Simplifikasi Cukai Rokok Dukung Visi Presiden untuk Optimalkan Penerimaan Negara
Kebijakan cukai rokok jangka panjang tetap diperlukan untuk membangun iklim usaha yang baik, transparan dan memberikan kepastian hukum
Penulis: Choirul Arifin
Editor: Eko Sutriyanto
Laporan Wartawan Tribunnews.com, Choirul Arifin
TRIBUNNEWS.COM, JAKARTA – Langkah Pemerintah dalam memproyeksikan kebijakan simplifikasi atau penyederhanaan struktur tarif cukai sebagai program strategis pada Rencana Pembangunan Jangka Menengah (RPJMN) dinilai tepat oleh Sekjen Transparansi International Indonesia (TII), Danang Widoyoko.
Baru-baru ini Kementerian Keuangan juga telah menerbitkan PMK 77/2020 tentang Rencana Strategis Kementerian Keuangan Tahun 2020 – 2024, yang menetapkan penyederhanaan struktur cukai hasil tembakau sebagai salah satu bagian strategi reformasi fiskal.
Pengamat kebijakan publik Danang Widoyoko menilai, kebijakan cukai rokok jangka panjang tetap diperlukan untuk membangun iklim usaha yang baik, transparan dan memberikan kepastian hukum.
"arena itu, pembuatan kebijakan cukai jangka panjang perlu diformulasikan dan dituangkan pada peraturan yang memiliki kekuatan hukum dan dijalankan dengan konsisten,” jelas Danang di acara diskusi online 'Kebijakan Cukai rokok Di Tengah Optimalisasi Penerimaan Negara, Pengendalian Konsumsi dan RPJMN 2020 – 2024', Rabu (8/7/2020).
Baca: Petani Tembakau Temui Anggota DPR, Bahas Rencana Kenaikan Cukai Rokok
Danang menjelaskan, kebijakan yang dikeluarkan oleh Pemerintah melalui RPJMN yang kemudian diturunkan dalam PMK 77/2020 mengenai penyederhanaan struktur tarif cukai rokok, mencerminkan sikap dan komitmen Pemerintah dalam mengoptimalkan penerimaan negara sekaligus sebagai upaya pencapaian visi Presiden.
“Berbagai studi telah menyarankan bahwa penyederhanaan struktur tarif cukai rokok merupakan best practice bagi pengendalian konsumsi rokok. Perpres No. 18 Tahun 2020 tentang RPJMN juga telah menggariskan simplifikasi cukai rokok sebagai upaya pencapaian visi Presiden yakni menciptakan sumber daya manusia unggul,” ujarnya.
Aturan penyederhanaan struktur tarif cukai sebenarnya telah diatur dalam Peraturan Menteri Keuangan (PMK) 146/2017 tentang tarif cukai hasil tembakau.
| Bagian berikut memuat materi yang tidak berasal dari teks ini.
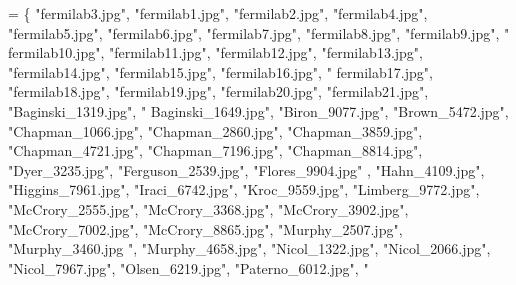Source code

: \begin{DoxyCode}
= \{ \textcolor{stringliteral}{"fermilab3.jpg"}, \textcolor{stringliteral}{"fermilab1.jpg"}, \textcolor{stringliteral}{"fermilab2.jpg"}, \textcolor{stringliteral}{"fermilab4.jpg"},
            \textcolor{stringliteral}{"fermilab5.jpg"}, \textcolor{stringliteral}{"fermilab6.jpg"}, \textcolor{stringliteral}{"fermilab7.jpg"}, \textcolor{stringliteral}{"fermilab8.jpg"}, \textcolor{stringliteral}{"fermilab9.jpg"}, \textcolor{stringliteral}{"
      fermilab10.jpg"}, \textcolor{stringliteral}{"fermilab11.jpg"},
            \textcolor{stringliteral}{"fermilab12.jpg"}, \textcolor{stringliteral}{"fermilab13.jpg"}, \textcolor{stringliteral}{"fermilab14.jpg"}, \textcolor{stringliteral}{"fermilab15.jpg"}, \textcolor{stringliteral}{"fermilab16.jpg"}, \textcolor{stringliteral}{"
      fermilab17.jpg"},
            \textcolor{stringliteral}{"fermilab18.jpg"}, \textcolor{stringliteral}{"fermilab19.jpg"}, \textcolor{stringliteral}{"fermilab20.jpg"}, \textcolor{stringliteral}{"fermilab21.jpg"}, \textcolor{stringliteral}{"Baginski\_1319.jpg"}, \textcolor{stringliteral}{"
      Baginski\_1649.jpg"},
            \textcolor{stringliteral}{"Biron\_9077.jpg"}, \textcolor{stringliteral}{"Brown\_5472.jpg"}, \textcolor{stringliteral}{"Chapman\_1066.jpg"}, \textcolor{stringliteral}{"Chapman\_2860.jpg"}, \textcolor{stringliteral}{"Chapman\_3859.jpg"},
       \textcolor{stringliteral}{"Chapman\_4721.jpg"},
            \textcolor{stringliteral}{"Chapman\_7196.jpg"}, \textcolor{stringliteral}{"Chapman\_8814.jpg"}, \textcolor{stringliteral}{"Dyer\_3235.jpg"}, \textcolor{stringliteral}{"Ferguson\_2539.jpg"}, \textcolor{stringliteral}{"Flores\_9904.jpg"}
      , \textcolor{stringliteral}{"Hahn\_4109.jpg"},
            \textcolor{stringliteral}{"Higgins\_7961.jpg"}, \textcolor{stringliteral}{"Iraci\_6742.jpg"}, \textcolor{stringliteral}{"Kroc\_9559.jpg"}, \textcolor{stringliteral}{"Limberg\_9772.jpg"}, \textcolor{stringliteral}{"McCrory\_2555.jpg"}, \textcolor{stringliteral}{
      "McCrory\_3368.jpg"},
            \textcolor{stringliteral}{"McCrory\_3902.jpg"}, \textcolor{stringliteral}{"McCrory\_7002.jpg"}, \textcolor{stringliteral}{"McCrory\_8865.jpg"}, \textcolor{stringliteral}{"Murphy\_2507.jpg"}, \textcolor{stringliteral}{"Murphy\_3460.jpg
      "}, \textcolor{stringliteral}{"Murphy\_4658.jpg"},
            \textcolor{stringliteral}{"Nicol\_1322.jpg"}, \textcolor{stringliteral}{"Nicol\_2066.jpg"}, \textcolor{stringliteral}{"Nicol\_7967.jpg"}, \textcolor{stringliteral}{"Olsen\_6219.jpg"}, \textcolor{stringliteral}{"Paterno\_6012.jpg"}, \textcolor{stringliteral}{"
}
\end{DoxyCode}
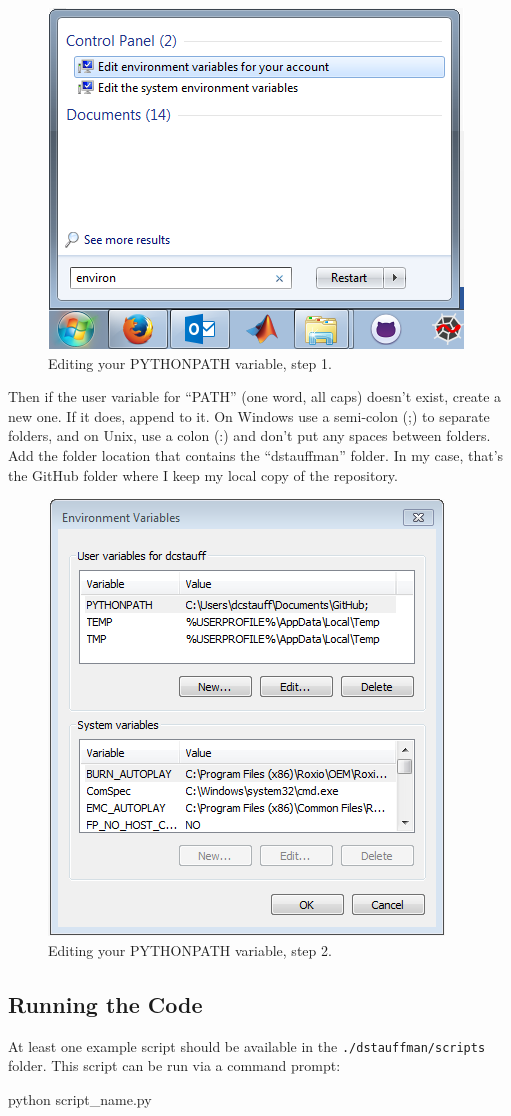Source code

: \documentclass[12pt]{article}
\begin{document}
\begin{figure}[H]
    \centering
    \includegraphics[width=.6\textwidth]{Environment_Variables1.png}
    \caption{Editing your PYTHONPATH variable, step 1.}
    \label{fig:environment1}
\end{figure}

Then if the user variable for ``PATH'' (one word, all caps) doesn't exist, create a new one. If it does, append to it.  On Windows use a semi-colon (;) to separate folders, and on Unix, use a colon (:) and don't put any spaces between folders.  Add the folder location that contains the ``dstauffman'' folder.  In my case, that's the GitHub folder where I keep my local copy of the repository.

\begin{figure}[H]
    \centering
    \includegraphics[width=.6\textwidth]{Environment_Variables2.png}
    \caption{Editing your PYTHONPATH variable, step 2.}
    \label{fig:environment2}
\end{figure}


\subsection{Running the Code}\label{h2:Running_the_code}
At least one example script should be available in the \texttt{./dstauffman/scripts} folder.  This script can be run via a command prompt:
\begin{PlainText}
python script_name.py
\end{PlainText}
\end{document}
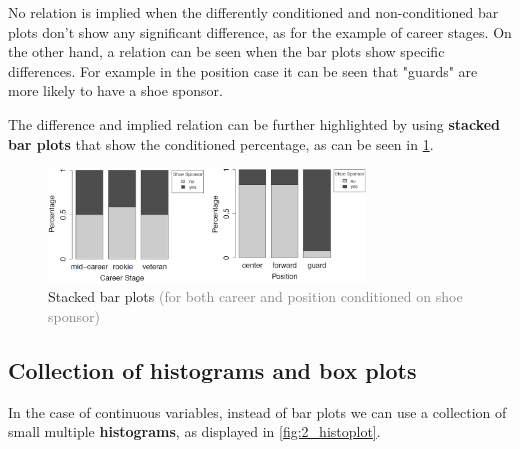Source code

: No relation is implied when the differently conditioned and non-conditioned bar plots don't show any significant difference, as for the example of career stages. On the other hand, a relation can be seen when the bar plots show specific differences. For example in the position case it can be seen that "guards" are more likely to have a shoe sponsor.

The difference and implied relation can be further highlighted by using \textbf{stacked bar plots} that show the conditioned percentage, as can be seen in \ref{fig:2_barplot_stack}.

\begin{figure}[H]
  \centering
  \includegraphics[width=0.75\textwidth]{assets/visualization_and_extraction/feature_relation/bar_stacked.png}
  \caption{Stacked bar plots \textcolor{gray}{\footnotesize (for both career and position conditioned on shoe sponsor)}}
  \label{fig:2_barplot_stack}
\end{figure}

\subsection*{Collection of histograms and box plots}

In the case of continuous variables, instead of bar plots we can use a collection of small multiple \textbf{histograms}, as displayed in \ref{fig:2_histoplot}.

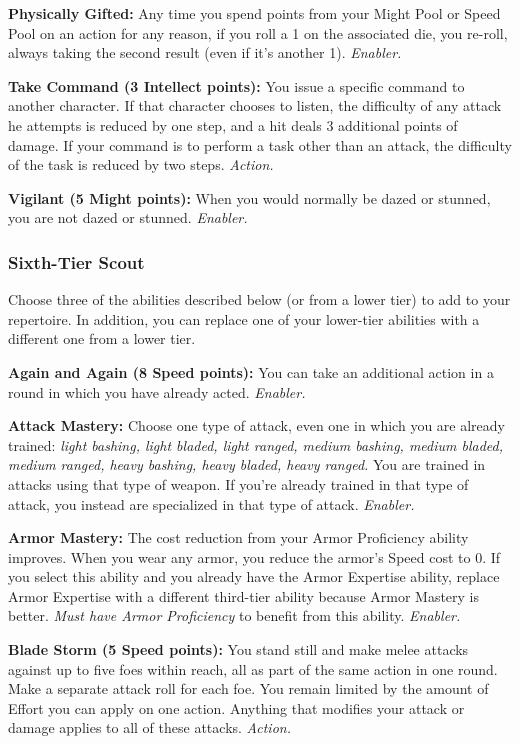 \documentclass[a4paper,10pt,final,twocolumn,oneside]{book}
\newcommand{\itemAbility}[2]{\textcolor{25gray}{\textbullet\textbf{ #1:}}{ #2}\par}
\newcommand{\enabler}{\textit{ Enabler.}}
\newcommand{\action}{\textit{ Action.}}
\begin{document}
\itemAbility{Physically Gifted}{Any time you spend points from your Might Pool or Speed Pool on an action for any reason, if you roll a 1 on the associated die, you re-roll, always taking the second result (even if it’s another 1).\enabler}

\itemAbility{Take Command (3 Intellect points)}{You issue a specific command to another character. If that character chooses to listen, the difficulty of any attack he attempts is reduced by one step, and a hit deals 3 additional points of damage. If your command is to perform a task other than an attack, the difficulty of the task is reduced by two steps.\action}

\itemAbility{Vigilant (5 Might points)}{When you would normally be dazed or stunned, you are not dazed or stunned.\enabler}


\subsubsection*{Sixth-Tier Scout}
\label{subsub:scoutSixthTier}

Choose three of the abilities described
below (or from a lower tier) to add to your
repertoire. In addition, you can replace one
of your lower-tier abilities with a different
one from a lower tier.

\itemAbility{Again and Again (8 Speed points)}{You can take an additional action in a round in which you have already acted.\enabler}

\itemAbility{Attack Mastery}{Choose one type of attack, even one in which you are already trained: \textit{light bashing, light bladed, light ranged, medium bashing, medium bladed, medium ranged, heavy bashing, heavy bladed, heavy ranged.} You are trained in attacks using that type of weapon. If you’re already trained in that type of attack, you instead are specialized in that type of attack.\enabler}

\itemAbility{Armor Mastery}{The cost reduction from your Armor Proficiency ability improves. When you wear any armor, you reduce the armor’s Speed cost to 0. If you select this ability and you already have the Armor Expertise ability, replace Armor Expertise with a different third-tier ability because Armor Mastery is better. \textit{Must have Armor Proficiency} to benefit from this ability.\enabler}

\itemAbility{Blade Storm (5 Speed points)}{You stand still and make melee attacks against up to five foes within reach, all as part of the same action in one round. Make a separate attack roll for each foe. You remain limited by the amount of Effort you can apply on one action. Anything that modifies your attack or damage applies to all of these attacks.\action}
\end{document}
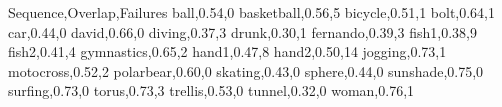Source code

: Sequence,Overlap,Failures
ball,0.54,0
basketball,0.56,5
bicycle,0.51,1
bolt,0.64,1
car,0.44,0
david,0.66,0
diving,0.37,3
drunk,0.30,1
fernando,0.39,3
fish1,0.38,9
fish2,0.41,4
gymnastics,0.65,2
hand1,0.47,8
hand2,0.50,14
jogging,0.73,1
motocross,0.52,2
polarbear,0.60,0
skating,0.43,0
sphere,0.44,0
sunshade,0.75,0
surfing,0.73,0
torus,0.73,3
trellis,0.53,0
tunnel,0.32,0
woman,0.76,1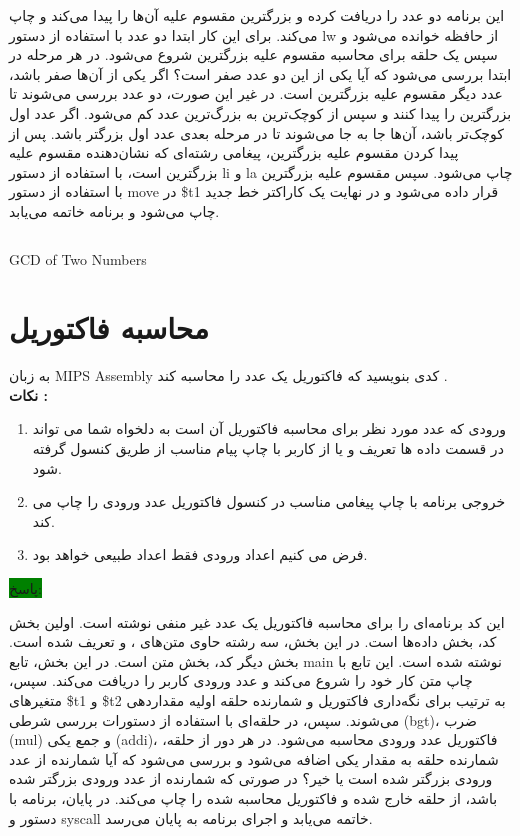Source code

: {این برنامه دو عدد را دریافت کرده و بزرگترین مقسوم علیه آن‌ها را پیدا می‌کند و چاپ می‌کند. برای این کار ابتدا دو عدد با استفاده از دستور lw از حافظه خوانده می‌شود و سپس یک حلقه برای محاسبه مقسوم علیه بزرگترین شروع می‌شود. در هر مرحله در ابتدا بررسی می‌شود که آیا یکی از این دو عدد صفر است؟ اگر یکی از آن‌ها صفر باشد، عدد دیگر مقسوم علیه بزرگترین است. در غیر این صورت، دو عدد بررسی می‌شوند تا بزرگترین را پیدا کنند و سپس از کوچک‌ترین به بزرگ‌ترین عدد کم می‌شود. اگر عدد اول کوچک‌تر باشد، آن‌ها جا به جا می‌شوند تا در مرحله بعدی عدد اول بزرگتر باشد. پس از پیدا کردن مقسوم علیه بزرگترین، پیغامی رشته‌ای که نشان‌دهنده مقسوم علیه بزرگترین است، با استفاده از دستور li و la چاپ می‌شود. سپس مقسوم علیه بزرگترین با استفاده از دستور move در \$t1 قرار داده می‌شود و در نهایت یک کاراکتر خط جدید چاپ می‌شود و برنامه خاتمه می‌یابد.}

\begin{latin}
\begin{listing}[ht]
    \inputminted[linenos=true]{asm}{sources/GCD_of_Two_Numbers.mips}
    \caption{GCD of Two Numbers}
    \label{listing:}
\end{listing}
\end{latin}


\clearpage
\section{محاسبه فاکتوریل}
{به زبان MIPS Assembly کدی بنویسید که فاکتوریل یک عدد را محاسبه کند .}\\
\bf {نکات :}
\normalfont
\begin{enumerate}
    \item {ورودی که عدد مورد نظر برای محاسبه فاکتوریل آن است به دلخواه شما می تواند در قسمت داده ها  تعریف و یا از کاربر با چاپ پیام مناسب از طریق کنسول گرفته شود.}
    \item {خروجی برنامه با چاپ پیغامی مناسب در کنسول فاکتوریل عدد ورودی را چاپ می کند.}
    \item {فرض می کنیم اعداد ورودی فقط اعداد طبیعی خواهد بود.}
\end{enumerate}
\colorbox{green}{پاسخ:}\\
\normalfont

{این کد برنامه‌ای را برای محاسبه فاکتوریل یک عدد غیر منفی نوشته است.
اولین بخش کد، بخش داده‌ها است. در این بخش، سه رشته حاوی متن‌های ،  و  تعریف شده است.
بخش دیگر کد، بخش متن است. در این بخش، تابع main نوشته شده است. این تابع با چاپ متن  کار خود را شروع می‌کند و عدد ورودی کاربر را دریافت می‌کند. سپس، متغیرهای \$t1 و \$t2 به ترتیب برای نگه‌داری فاکتوریل و شمارنده حلقه اولیه مقداردهی می‌شوند.
سپس، در حلقه‌ای با استفاده از دستورات بررسی شرطی (bgt)، ضرب (mul) و جمع یکی (addi)، فاکتوریل عدد ورودی محاسبه می‌شود. در هر دور از حلقه، شمارنده حلقه به مقدار یکی اضافه می‌شود و بررسی می‌شود که آیا شمارنده از عدد ورودی بزرگتر شده است یا خیر؟ در صورتی که شمارنده از عدد ورودی بزرگتر شده باشد، از حلقه خارج شده و فاکتوریل محاسبه شده را چاپ می‌کند.
در پایان، برنامه با دستور  و syscall خاتمه می‌یابد و اجرای برنامه به پایان می‌رسد.}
Dicantumkan dalam aturan tersebut, pemerintah akan menyederhanakan dari 12 layer pada tahun 2017 dan menjadi 5 layer pada 2021.
Tujuannya, untuk optimalisasi penerimaan cukai hasil tembakau, meningkatkan kepatuhan pengusaha pabrik serta penyederhanaan sistem administrasi di bidang cukai.
Namun demikian, kebijakan penyederhanaan struktur tarif cukai rokok tersebut hanya berjalan 1 tahun di 2018 dan kemudian tidak dijalankan kembali, dengan dikeluarkannya PMK 156/2018 tentang perubahan atas PMK 146/2017 dan saat ini menjadi PMK 152/2019.
Baca: Pemerintah Optimistis Ekonomi Tetap Positif Ditopang Sektor Industri Rokok hingga Farmasi
Struktur tarif cukai dengan 10 layer dipertahankan untuk tahun fiskal 2019 sampai dengan saat ini.
“Struktur tarif yang diterapkan saat ini membuka peluang dan memberikan insentif bagi perusahaan besar multinasional untuk membayar cukai lebih rendah yang pada akhirnya berpotensi merugikan negara dalam jumlah besar,” ujar Danang.
Danang menjelaskan, ketentuan tentang cukai tidak hanya menjadi sumber penerimaan negara tetapi juga untuk pengendalian konsumsi rokok, penerimaan negara bahkan perlindungan tenaga kerja seperti yang tercantum di UU No. 11 tahun 1995 juncto UU No. 39 tahun 2007 tentang Cukai.
Ketentuan cukai juga berdampak pada kepentingan industri, kebijakan yang diambil pemerintah pada akhirnya akan menjadi subjek untuk negosiasi, kompromi atau perlawanan.